* TASK DESCRIPTION *
Scan the records for lines with the word "curl", and copy every such line.

[Dataset excerpts]
::::

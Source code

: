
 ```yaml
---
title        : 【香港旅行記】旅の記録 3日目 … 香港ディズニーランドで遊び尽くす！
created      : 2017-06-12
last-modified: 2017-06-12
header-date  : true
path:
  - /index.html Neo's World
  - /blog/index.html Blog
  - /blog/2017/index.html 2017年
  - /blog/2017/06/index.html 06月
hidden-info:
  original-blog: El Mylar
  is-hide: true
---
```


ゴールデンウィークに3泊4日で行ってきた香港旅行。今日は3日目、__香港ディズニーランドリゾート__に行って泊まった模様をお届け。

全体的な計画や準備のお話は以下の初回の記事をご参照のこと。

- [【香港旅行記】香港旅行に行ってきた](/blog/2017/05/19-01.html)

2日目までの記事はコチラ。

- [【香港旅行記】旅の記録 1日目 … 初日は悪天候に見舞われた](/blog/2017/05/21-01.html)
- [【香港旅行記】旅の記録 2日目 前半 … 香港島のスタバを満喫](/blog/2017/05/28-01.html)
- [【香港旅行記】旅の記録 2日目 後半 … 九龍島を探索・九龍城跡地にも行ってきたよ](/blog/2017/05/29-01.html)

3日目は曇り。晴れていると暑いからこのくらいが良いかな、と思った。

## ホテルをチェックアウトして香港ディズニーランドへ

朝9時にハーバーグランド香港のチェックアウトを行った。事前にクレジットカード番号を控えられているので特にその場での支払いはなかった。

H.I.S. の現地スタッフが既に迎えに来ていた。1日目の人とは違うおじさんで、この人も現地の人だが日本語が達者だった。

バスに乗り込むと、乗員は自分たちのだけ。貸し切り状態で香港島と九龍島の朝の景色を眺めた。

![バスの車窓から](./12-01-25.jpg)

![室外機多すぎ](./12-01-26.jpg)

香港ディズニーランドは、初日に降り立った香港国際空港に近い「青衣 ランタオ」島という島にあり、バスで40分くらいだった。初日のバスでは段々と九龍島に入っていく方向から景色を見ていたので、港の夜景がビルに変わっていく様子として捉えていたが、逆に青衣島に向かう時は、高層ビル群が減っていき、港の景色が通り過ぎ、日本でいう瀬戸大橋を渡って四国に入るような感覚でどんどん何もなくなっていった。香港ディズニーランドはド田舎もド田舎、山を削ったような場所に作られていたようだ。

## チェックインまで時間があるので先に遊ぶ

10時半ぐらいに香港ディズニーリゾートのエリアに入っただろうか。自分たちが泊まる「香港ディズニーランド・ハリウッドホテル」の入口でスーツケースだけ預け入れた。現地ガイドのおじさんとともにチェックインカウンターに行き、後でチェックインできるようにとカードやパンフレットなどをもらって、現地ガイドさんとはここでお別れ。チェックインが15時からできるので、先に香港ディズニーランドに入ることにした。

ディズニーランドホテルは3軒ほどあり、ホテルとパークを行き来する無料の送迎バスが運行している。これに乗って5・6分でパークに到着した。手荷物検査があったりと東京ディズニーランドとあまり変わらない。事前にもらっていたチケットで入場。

::::

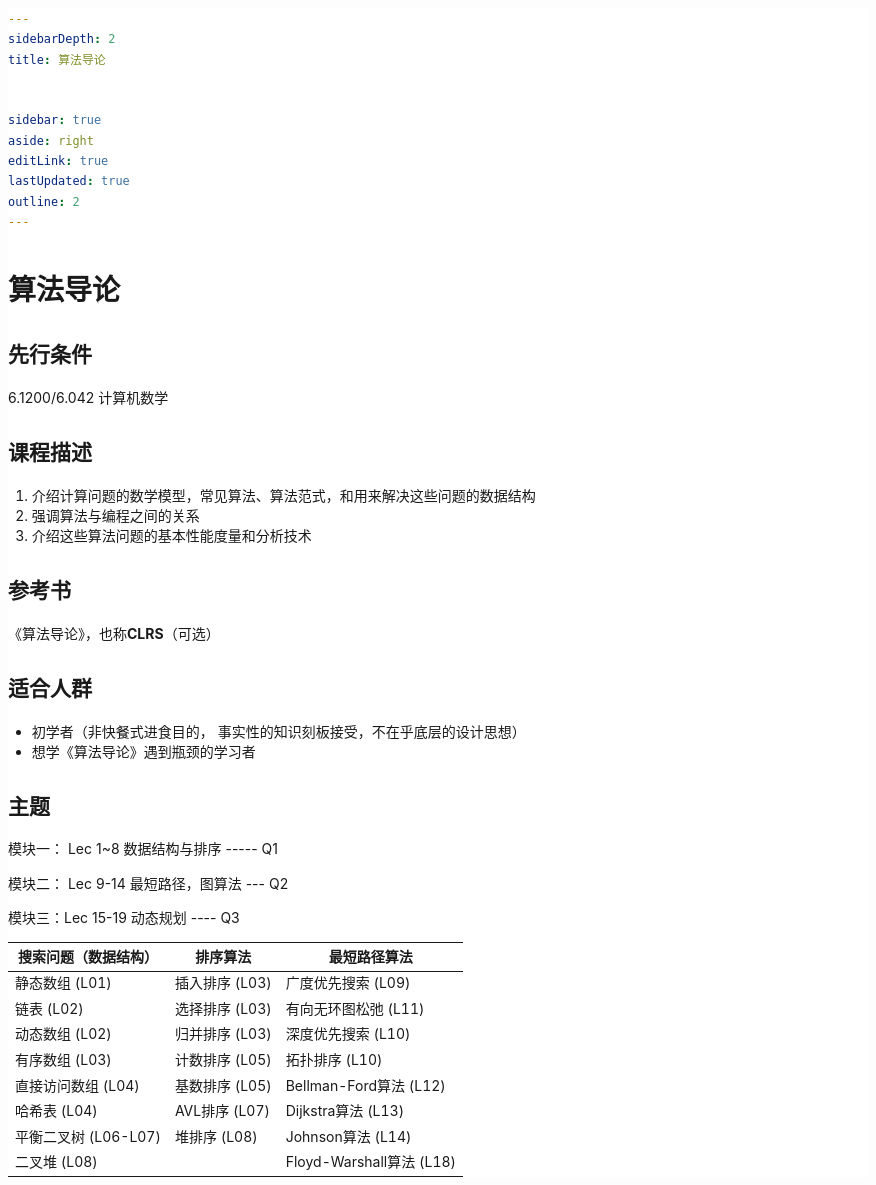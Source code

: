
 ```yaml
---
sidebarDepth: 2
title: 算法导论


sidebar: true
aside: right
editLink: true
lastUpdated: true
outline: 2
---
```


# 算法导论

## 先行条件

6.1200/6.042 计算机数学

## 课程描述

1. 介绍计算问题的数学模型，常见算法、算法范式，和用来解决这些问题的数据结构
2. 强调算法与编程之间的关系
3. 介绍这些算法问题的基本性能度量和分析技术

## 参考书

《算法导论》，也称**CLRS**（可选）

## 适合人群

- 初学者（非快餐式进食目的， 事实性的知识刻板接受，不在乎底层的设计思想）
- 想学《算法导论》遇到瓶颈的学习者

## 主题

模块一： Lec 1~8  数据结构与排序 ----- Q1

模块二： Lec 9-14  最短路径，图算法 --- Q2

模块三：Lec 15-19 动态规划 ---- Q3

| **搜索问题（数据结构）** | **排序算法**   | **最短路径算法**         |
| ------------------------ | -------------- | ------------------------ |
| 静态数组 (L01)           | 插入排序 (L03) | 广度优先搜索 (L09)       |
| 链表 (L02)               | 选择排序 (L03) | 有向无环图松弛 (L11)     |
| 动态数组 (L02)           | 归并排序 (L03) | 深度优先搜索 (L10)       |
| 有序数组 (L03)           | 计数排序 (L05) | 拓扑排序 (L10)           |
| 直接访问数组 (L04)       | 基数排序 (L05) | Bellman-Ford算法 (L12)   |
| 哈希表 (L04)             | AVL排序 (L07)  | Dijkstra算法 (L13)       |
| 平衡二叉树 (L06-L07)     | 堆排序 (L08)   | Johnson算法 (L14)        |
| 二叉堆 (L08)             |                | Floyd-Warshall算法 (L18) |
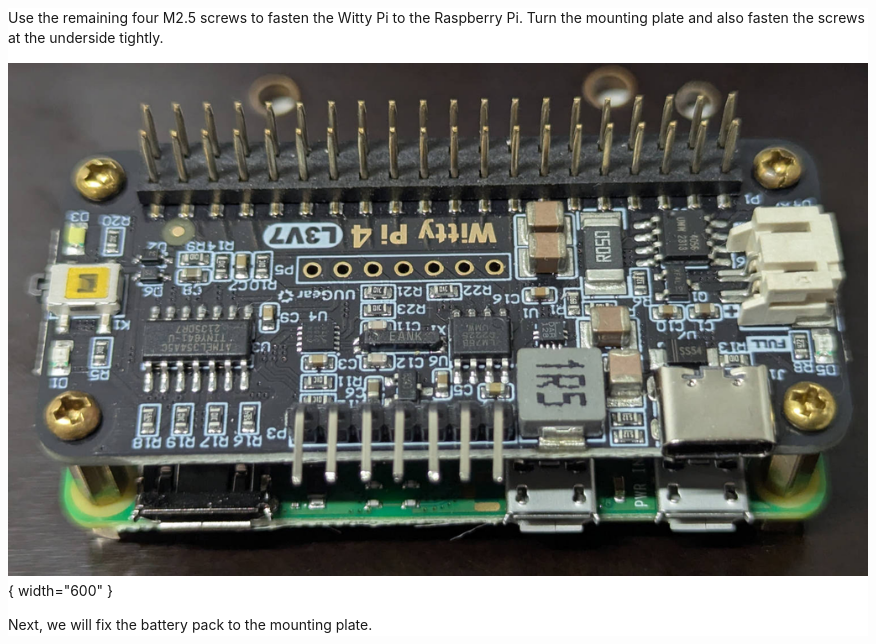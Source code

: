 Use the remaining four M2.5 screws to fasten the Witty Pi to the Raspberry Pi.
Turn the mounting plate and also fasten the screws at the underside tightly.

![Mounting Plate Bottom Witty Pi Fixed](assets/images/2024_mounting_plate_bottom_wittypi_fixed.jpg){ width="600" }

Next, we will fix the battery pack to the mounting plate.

::::

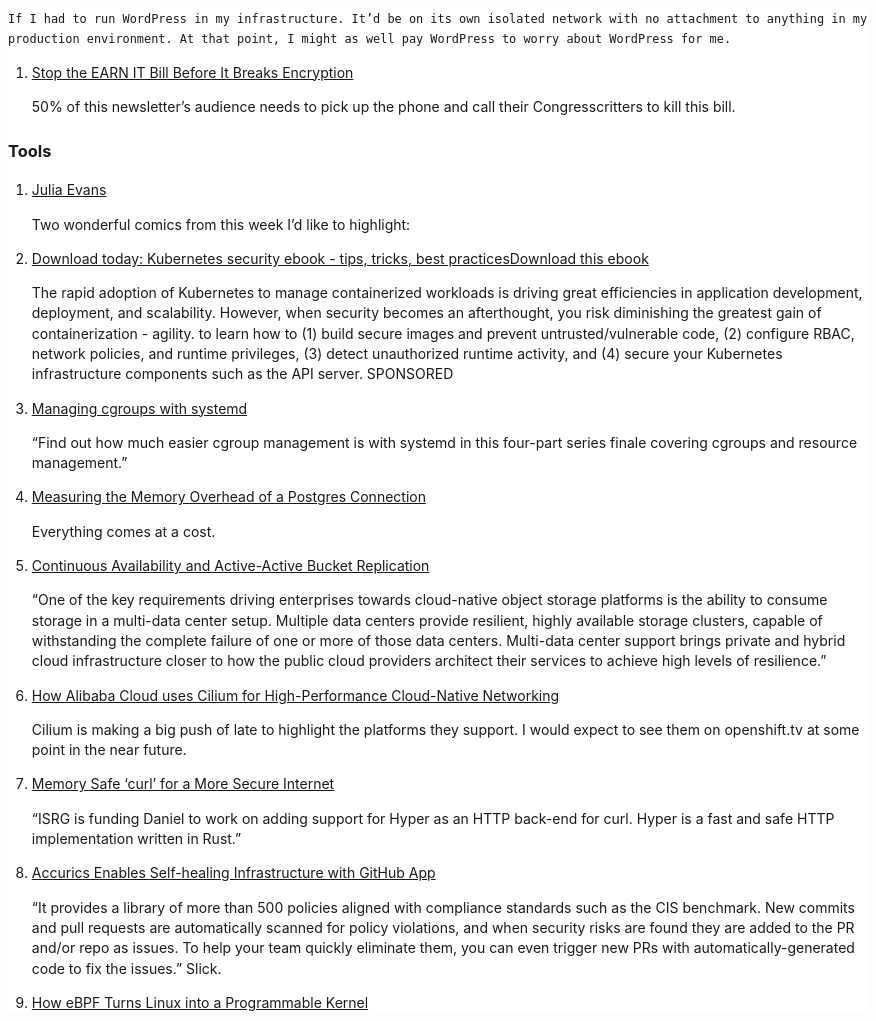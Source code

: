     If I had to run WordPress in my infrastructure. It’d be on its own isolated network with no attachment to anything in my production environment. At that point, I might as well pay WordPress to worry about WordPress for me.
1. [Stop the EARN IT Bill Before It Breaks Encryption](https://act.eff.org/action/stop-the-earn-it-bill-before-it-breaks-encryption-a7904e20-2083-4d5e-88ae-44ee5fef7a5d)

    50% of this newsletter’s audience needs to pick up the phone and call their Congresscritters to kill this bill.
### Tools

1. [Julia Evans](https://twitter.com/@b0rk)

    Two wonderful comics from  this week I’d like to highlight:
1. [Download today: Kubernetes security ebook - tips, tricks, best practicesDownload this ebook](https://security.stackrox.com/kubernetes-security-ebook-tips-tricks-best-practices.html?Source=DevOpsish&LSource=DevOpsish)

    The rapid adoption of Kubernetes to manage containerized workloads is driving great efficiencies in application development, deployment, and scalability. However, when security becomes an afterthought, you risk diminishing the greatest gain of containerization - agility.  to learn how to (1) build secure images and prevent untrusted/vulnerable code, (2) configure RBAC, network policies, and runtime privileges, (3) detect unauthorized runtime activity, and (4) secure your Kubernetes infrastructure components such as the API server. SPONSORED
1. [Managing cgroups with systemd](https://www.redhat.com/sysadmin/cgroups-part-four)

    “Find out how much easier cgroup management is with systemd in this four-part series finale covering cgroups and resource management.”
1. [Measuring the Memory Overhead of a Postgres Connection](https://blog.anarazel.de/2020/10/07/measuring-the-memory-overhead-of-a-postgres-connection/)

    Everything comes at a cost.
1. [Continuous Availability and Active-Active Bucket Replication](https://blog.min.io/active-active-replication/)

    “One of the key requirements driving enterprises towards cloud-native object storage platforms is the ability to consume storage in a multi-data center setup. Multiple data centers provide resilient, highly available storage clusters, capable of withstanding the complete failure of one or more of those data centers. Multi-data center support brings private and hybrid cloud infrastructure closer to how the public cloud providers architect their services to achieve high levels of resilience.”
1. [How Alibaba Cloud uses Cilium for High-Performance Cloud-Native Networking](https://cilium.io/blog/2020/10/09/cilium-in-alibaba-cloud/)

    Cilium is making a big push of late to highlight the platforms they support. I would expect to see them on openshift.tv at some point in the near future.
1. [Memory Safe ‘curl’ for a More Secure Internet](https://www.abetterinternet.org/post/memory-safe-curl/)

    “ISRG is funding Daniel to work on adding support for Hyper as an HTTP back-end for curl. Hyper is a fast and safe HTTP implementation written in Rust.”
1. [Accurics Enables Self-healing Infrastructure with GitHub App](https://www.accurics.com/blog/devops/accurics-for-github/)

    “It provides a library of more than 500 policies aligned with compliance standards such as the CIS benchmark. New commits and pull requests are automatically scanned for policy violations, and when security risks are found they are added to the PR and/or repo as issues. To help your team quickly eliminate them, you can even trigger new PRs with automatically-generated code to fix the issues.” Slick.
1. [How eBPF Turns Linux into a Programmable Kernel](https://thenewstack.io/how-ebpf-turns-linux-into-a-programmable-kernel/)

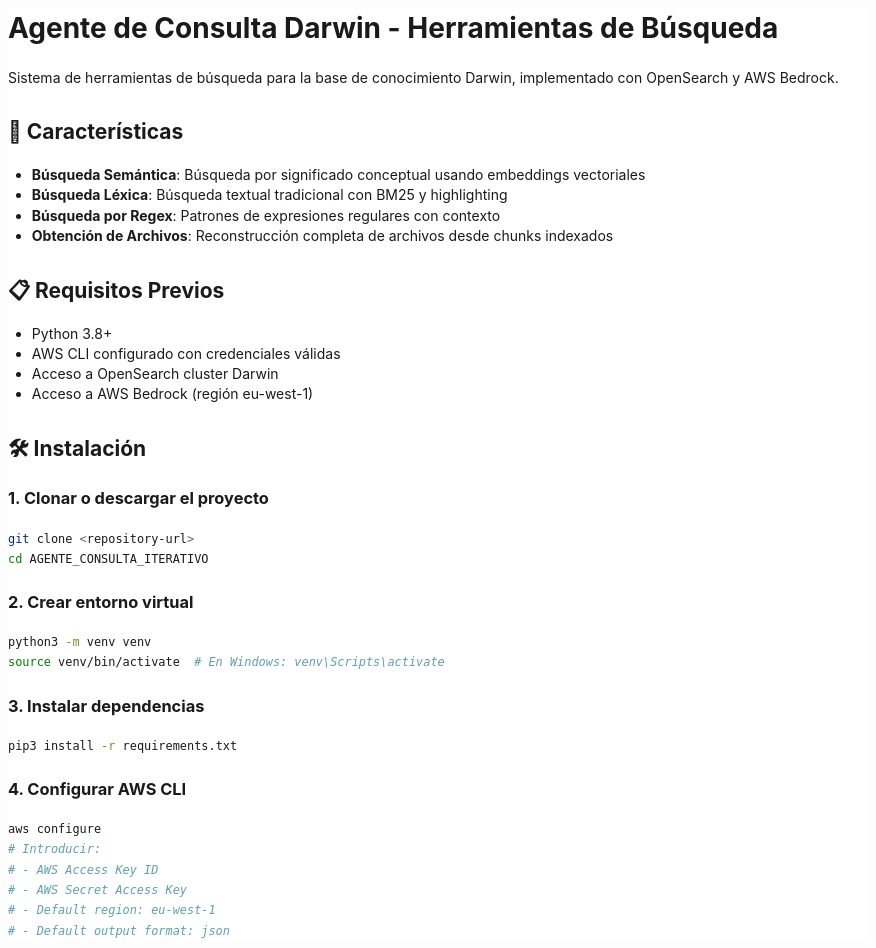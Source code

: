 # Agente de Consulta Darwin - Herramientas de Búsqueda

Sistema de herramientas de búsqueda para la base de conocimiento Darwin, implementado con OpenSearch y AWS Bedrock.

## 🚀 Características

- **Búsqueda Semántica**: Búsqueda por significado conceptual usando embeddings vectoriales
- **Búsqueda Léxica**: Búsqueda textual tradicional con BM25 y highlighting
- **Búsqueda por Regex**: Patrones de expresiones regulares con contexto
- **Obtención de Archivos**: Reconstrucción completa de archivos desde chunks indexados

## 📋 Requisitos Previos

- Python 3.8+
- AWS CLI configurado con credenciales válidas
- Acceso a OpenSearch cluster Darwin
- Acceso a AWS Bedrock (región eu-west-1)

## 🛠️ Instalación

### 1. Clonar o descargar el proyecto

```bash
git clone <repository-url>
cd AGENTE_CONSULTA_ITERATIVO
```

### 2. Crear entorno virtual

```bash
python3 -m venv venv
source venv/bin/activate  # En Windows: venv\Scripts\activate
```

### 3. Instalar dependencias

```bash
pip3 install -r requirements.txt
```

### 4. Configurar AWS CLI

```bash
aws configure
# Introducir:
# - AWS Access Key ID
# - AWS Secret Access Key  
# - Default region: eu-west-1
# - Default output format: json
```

::::

* SOLUTION FOR THIS EXERCISE *
1. [Memory Safe ‘curl’ for a More Secure Internet](https://www.abetterinternet.org/post/memory-safe-curl/)
    “ISRG is funding Daniel to work on adding support for Hyper as an HTTP back-end for curl. Hyper is a fast and safe HTTP implementation written in Rust.”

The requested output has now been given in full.